Work required. Going through the data below, please show each line containing the string "subpoblaciones".

Source information.
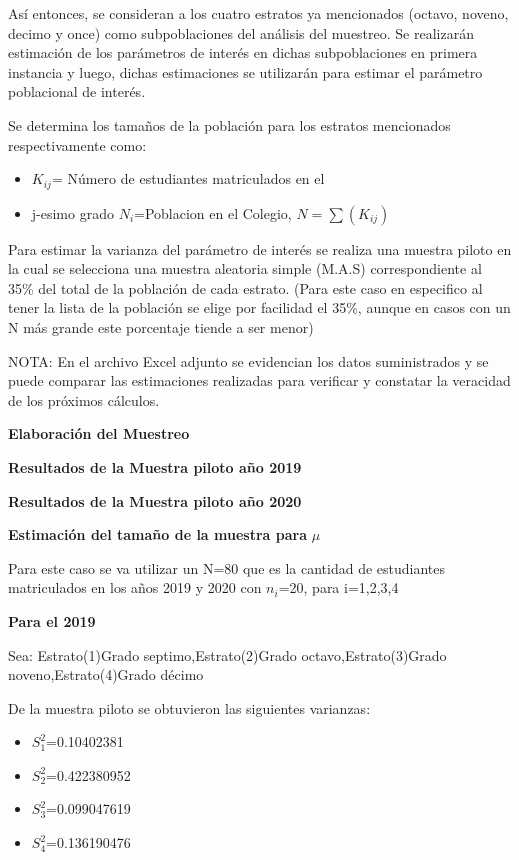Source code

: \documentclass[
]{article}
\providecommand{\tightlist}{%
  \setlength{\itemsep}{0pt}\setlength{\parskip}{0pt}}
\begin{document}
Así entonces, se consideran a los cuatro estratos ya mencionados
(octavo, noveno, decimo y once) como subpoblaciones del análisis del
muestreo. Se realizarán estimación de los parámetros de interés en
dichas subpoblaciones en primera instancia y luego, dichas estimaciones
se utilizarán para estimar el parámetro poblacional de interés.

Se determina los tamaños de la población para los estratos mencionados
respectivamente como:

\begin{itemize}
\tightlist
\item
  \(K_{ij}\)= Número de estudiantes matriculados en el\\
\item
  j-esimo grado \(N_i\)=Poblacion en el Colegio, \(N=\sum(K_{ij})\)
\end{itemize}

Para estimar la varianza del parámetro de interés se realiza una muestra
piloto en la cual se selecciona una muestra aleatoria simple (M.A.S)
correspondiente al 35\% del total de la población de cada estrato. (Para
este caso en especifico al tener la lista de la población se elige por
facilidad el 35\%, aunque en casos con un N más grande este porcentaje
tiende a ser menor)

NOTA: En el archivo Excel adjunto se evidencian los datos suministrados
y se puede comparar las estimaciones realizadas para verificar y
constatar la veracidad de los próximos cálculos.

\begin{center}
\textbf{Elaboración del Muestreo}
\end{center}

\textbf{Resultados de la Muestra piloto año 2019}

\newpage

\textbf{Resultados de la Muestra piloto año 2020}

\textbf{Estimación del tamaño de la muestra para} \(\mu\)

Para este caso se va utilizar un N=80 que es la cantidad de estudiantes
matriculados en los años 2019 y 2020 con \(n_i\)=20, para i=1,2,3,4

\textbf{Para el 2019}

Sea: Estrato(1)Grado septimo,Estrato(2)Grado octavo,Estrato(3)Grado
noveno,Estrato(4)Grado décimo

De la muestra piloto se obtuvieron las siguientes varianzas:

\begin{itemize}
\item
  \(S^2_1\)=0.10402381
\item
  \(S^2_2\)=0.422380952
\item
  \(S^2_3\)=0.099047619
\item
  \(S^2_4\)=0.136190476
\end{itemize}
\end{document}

---

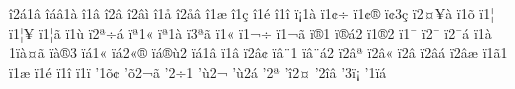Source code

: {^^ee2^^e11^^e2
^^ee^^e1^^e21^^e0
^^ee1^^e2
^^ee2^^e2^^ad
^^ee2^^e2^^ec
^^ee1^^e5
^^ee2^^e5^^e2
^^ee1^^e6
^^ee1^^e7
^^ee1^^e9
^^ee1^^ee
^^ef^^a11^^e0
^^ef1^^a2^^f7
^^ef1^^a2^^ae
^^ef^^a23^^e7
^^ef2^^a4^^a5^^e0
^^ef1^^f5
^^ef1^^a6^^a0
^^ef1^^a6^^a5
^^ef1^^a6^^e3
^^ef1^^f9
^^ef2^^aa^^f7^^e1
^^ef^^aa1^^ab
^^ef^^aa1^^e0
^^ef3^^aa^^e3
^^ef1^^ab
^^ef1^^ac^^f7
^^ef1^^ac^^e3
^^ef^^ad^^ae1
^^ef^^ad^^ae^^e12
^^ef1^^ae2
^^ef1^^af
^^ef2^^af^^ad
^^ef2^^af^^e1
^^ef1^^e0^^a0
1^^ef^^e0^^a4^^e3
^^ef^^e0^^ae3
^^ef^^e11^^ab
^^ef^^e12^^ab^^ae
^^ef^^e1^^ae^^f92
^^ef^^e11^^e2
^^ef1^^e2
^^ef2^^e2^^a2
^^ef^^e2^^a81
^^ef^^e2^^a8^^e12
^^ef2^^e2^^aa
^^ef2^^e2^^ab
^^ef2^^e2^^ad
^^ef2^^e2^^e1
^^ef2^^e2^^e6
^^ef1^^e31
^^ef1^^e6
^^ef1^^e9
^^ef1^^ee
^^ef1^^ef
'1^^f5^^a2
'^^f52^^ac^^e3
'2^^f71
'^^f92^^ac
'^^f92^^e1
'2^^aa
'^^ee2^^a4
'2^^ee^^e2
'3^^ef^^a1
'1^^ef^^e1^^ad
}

---

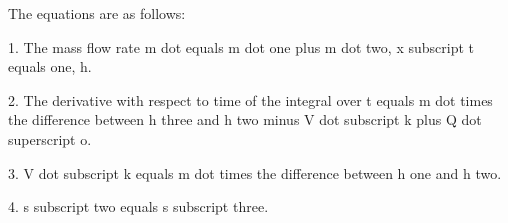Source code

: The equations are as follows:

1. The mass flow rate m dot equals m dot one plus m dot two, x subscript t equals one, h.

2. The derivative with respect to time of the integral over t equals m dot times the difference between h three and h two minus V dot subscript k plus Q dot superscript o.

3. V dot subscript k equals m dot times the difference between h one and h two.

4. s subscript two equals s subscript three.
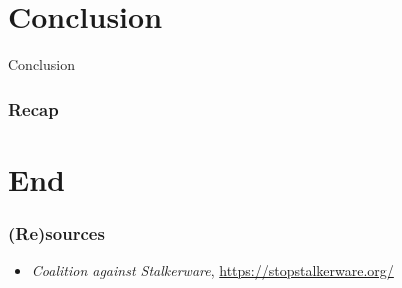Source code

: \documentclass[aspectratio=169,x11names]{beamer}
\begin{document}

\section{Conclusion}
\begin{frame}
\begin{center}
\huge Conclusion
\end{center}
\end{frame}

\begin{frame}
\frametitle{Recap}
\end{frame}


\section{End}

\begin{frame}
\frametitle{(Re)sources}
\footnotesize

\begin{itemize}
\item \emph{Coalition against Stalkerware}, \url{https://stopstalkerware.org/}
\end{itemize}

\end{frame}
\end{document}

Exercise solution.
(octavo, noveno, decimo y once) como subpoblaciones del análisis del
dichas subpoblaciones en primera instancia y luego, dichas estimaciones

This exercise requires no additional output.